• [MATERIAL SHOWN]:
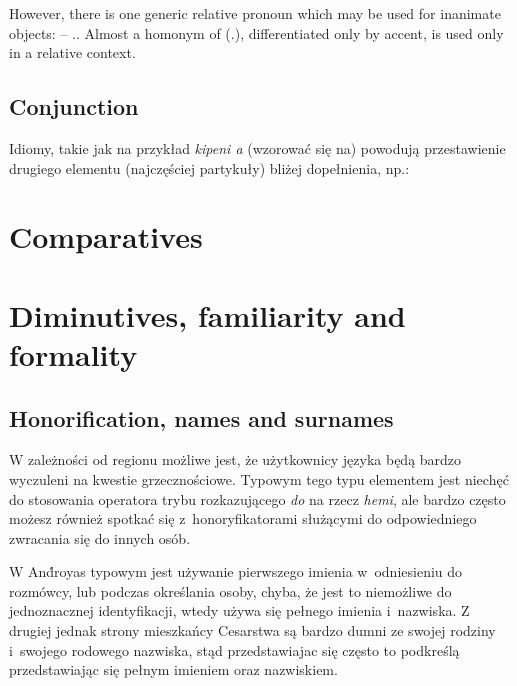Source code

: However, there is one generic relative pronoun which may be used for inanimate
objects:  -- \Rel{}.\Inan{}. Almost a homonym of 
(\Tpl{}.\Inan{}), differentiated only by accent,  is used only in a
relative context.

\subsection{Conjunction }

Idiomy, takie jak na przykład \emph{kipeni a} (wzorować się na) powodują
przestawienie drugiego elementu (najczęściej partykuły) bliżej dopełnienia, np.:



\section{Comparatives}
\label{sec:comparatives}

\section{Diminutives, familiarity and formality}
\label{sec:diminutives}

\subsection{Honorification, names and surnames}

W zależności od regionu możliwe jest, że użytkownicy języka będą bardzo
wyczuleni na kwestie grzecznościowe. Typowym tego typu elementem jest niechęć do
stosowania operatora trybu rozkazującego \emph{do} na rzecz \emph{hemi}, ale
bardzo często możesz również spotkać się z~honoryfikatorami służącymi do
odpowiedniego zwracania się do innych osób.

W And́royas typowym jest używanie pierwszego imienia w~odniesieniu do rozmówcy,
lub podczas określania osoby, chyba, że jest to niemożliwe do jednoznacznej
identyfikacji, wtedy używa się pełnego imienia i~nazwiska. Z drugiej jednak
strony mieszkańcy Cesarstwa są bardzo dumni ze swojej rodziny i~swojego rodowego
nazwiska, stąd przedstawiajac się często to podkreślą przedstawiając się pełnym
imieniem oraz nazwiskiem.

• [WHAT IS BEING ASKED]:
Retype only the lines running from the line with "lub podczas określania" to the end of the listing, including both of those lines.

• [TASK OUTPUT]:
lub podczas określania osoby, chyba, że jest to niemożliwe do jednoznacznej
identyfikacji, wtedy używa się pełnego imienia i~nazwiska. Z drugiej jednak
strony mieszkańcy Cesarstwa są bardzo dumni ze swojej rodziny i~swojego rodowego
nazwiska, stąd przedstawiajac się często to podkreślą przedstawiając się pełnym
imieniem oraz nazwiskiem.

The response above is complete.